The older I get and the more systems I encounter, the more I'm convinced everything is in a state of failing. The question is only how long before it becomes noticable.
One of the consequences of this is when something goes very wrong, and the people involved say it really shouldn't have because something like 4 separate things have to fail at the same time for that to have happened.
What they don't realise is that, thanks to the FFT, 2 of those 4 things actually failed over a year ago and the system has been continuing to work ever since without anyone ever noticing. One of the other things actually fails intermittently a couple of times per month, and while a couple of people have noticed that and reported it, either it's not been investigated at all, or when it was investigated everything looked fine and the report was put down as an unexplained glitch. All that was actually needed was for the 4th thing to fail, to cause this "can't happen" failure mode to suddenly ruin everyone's day.

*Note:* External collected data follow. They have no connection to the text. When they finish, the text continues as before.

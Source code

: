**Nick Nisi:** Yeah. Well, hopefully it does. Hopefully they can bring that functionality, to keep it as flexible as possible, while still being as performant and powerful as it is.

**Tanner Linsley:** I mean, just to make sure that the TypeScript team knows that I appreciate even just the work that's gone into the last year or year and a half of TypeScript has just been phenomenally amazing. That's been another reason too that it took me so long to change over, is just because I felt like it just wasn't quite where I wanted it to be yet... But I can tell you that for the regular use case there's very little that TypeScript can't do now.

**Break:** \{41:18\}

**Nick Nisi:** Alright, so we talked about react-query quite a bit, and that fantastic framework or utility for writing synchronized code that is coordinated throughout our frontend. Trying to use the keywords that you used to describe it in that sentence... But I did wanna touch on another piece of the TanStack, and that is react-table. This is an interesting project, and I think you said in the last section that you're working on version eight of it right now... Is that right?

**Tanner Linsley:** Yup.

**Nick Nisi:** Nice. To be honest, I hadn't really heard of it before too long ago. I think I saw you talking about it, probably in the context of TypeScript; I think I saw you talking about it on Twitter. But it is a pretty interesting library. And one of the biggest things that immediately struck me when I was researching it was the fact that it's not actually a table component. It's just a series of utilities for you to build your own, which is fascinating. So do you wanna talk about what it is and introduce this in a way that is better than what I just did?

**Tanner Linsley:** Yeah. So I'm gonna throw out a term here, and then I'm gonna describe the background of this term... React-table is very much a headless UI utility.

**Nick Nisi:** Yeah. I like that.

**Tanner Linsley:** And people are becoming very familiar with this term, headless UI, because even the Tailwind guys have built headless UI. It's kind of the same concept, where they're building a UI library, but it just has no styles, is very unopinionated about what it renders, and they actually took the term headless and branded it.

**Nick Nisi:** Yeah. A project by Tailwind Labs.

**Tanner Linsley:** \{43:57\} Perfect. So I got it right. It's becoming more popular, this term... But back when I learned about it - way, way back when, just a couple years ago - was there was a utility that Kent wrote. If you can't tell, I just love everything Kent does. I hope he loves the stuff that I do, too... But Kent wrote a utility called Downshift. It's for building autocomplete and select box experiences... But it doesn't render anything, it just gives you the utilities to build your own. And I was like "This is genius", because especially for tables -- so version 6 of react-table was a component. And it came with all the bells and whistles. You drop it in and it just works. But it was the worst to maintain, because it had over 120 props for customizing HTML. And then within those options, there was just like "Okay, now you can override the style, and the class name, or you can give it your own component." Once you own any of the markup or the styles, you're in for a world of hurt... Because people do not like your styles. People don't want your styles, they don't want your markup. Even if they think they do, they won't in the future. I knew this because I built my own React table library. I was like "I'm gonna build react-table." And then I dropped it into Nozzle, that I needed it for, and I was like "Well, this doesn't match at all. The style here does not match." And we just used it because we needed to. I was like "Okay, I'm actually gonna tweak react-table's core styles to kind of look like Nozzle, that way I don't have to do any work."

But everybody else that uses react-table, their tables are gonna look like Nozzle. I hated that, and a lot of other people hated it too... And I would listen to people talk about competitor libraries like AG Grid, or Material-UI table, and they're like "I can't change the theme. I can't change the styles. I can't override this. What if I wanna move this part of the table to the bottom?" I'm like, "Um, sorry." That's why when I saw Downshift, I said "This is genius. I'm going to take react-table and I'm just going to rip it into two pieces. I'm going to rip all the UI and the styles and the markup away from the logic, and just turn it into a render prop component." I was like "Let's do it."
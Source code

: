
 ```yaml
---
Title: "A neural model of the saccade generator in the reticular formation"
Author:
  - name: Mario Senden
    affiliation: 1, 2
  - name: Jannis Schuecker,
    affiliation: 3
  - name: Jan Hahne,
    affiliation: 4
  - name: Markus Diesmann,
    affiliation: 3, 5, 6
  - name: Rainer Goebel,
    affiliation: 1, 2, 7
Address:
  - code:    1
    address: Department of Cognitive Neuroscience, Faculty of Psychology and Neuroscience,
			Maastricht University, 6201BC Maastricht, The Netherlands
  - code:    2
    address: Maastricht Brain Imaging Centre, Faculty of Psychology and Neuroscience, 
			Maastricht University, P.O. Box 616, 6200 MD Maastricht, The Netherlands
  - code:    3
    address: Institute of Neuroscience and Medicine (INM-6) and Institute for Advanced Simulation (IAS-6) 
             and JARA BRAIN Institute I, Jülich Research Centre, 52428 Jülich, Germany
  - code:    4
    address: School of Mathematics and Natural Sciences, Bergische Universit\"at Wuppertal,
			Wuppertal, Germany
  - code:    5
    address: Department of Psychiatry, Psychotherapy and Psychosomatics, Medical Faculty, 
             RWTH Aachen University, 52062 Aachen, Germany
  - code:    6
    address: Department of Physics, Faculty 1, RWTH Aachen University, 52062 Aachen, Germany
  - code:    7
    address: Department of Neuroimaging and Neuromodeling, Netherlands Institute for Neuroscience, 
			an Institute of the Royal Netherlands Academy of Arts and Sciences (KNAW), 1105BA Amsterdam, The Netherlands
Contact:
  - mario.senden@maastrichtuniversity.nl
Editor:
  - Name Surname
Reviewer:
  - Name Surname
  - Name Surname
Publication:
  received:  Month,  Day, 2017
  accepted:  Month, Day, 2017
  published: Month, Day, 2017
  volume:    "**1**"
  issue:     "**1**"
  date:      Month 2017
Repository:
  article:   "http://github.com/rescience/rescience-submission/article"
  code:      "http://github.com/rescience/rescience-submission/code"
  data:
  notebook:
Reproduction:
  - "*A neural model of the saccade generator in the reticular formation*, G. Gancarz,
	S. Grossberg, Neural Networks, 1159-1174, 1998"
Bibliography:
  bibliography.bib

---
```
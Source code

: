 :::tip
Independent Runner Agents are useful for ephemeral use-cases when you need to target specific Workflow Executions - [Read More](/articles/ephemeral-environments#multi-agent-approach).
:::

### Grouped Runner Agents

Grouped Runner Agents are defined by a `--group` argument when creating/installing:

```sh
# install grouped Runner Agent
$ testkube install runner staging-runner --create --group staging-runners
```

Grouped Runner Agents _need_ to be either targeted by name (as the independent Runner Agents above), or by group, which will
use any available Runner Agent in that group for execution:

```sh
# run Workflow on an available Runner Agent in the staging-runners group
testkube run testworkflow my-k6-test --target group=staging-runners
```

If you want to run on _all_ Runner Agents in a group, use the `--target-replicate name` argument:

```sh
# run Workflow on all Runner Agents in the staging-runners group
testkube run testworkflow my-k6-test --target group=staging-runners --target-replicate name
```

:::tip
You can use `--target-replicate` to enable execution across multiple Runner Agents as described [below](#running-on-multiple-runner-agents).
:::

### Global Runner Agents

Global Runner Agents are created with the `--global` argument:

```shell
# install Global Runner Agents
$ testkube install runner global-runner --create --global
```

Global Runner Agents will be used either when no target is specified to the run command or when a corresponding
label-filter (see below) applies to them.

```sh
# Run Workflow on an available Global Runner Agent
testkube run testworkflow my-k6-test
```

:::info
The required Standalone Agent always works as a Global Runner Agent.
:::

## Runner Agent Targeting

All of this is further exacerbated by the modern business take on capitalism of "optimize away work that doesn't positively produce".
Just because you're paying someone to go check and they don't find anything 99% of the time, you don't get rid of that. If you do, there goes the pnly sensor capable of propagating that signal to the rest of the control network. Applies equally well in electronics/circuits/or human domains.
If only C-levels and Boards viewed such jobs as a good excuse to provide someone with a living as opposed to poor worker utilization hurting their bottom line
Experienced sysadmins see the occasional chatter of problems in logs and emails as the pulse of the system, the EKG hooked up to the patient letting you know how things are going.
The right level of logging is usually enough to be annoying but not so annoying you need to reduce it. That means you're hopefully thorough enough in the logging that you're reporting what you care about and the things you see are the the things you can manually fix or ignore, and fit a frequency level you can live with.
Until the stuff you're managing becomes too large for that to make sense anymore, because that only scales so far (but surprisingly far for diligent admins). Then you need to move to something more complex, which is a big job and requires an entirely different way of reviewing (like Prometheus). You're probably better doing that from the beginning, but it's time and effort but everyone can take, or may not have existed at that time.
> because that only scales so far (but surprisingly far for diligent admins)
Surprisingly far. We log terabytes of data a day, most of it is unnecessary. I've been trying to tell people that it is not a good idea but so far I've had limited success. It's easy for people to just "printf" everything (we are lucky if logging libraries are used with proper levels).
Right now, we have the most expensive 'add' operation in history. K8s pod logs some data. That is eventually noticed by fluentd, which is watching the filesystem. Fluentd sends to our logging servers over the network. That goes to kafka, then is shipped to the system that actually does the indexing. And then, there's a query running, which will then count the number of times that string appeared and updates a counter.
All of which could have been avoided if the apps just added +1 to a counter, and exposed that as /metrics so Prometheus could scrape.
I don’t know if we worked for the same company but your logging pipeline sounds almost identical to the logging pipeline at my last company. That said, logs are definitely abused often, usually all it takes is an engineer to say to themselves “well, I know this gets logged 1000x a second per host, but, someday during an outage I could potentially use this!”, without realizing that one log call can cost thousands or more a month. Tools like ElastAlert unfortunately dont help in that it makes people comfortable using logs as a fail signal. It seems like the best way to get teams to limit their logging is to give them the exact dollar amount their log call costs; ie, “this one log line accounts for 5% of all log traffic, well that costs $X a month, and it’s only been queried for N times”
Time to market. Nothing else matters, use whatever stack/library works and whatever I can copy/paste of stackoverflow to get it to work, we can fix the problems in software as we go and we only have to support it for 2 years then we can make another.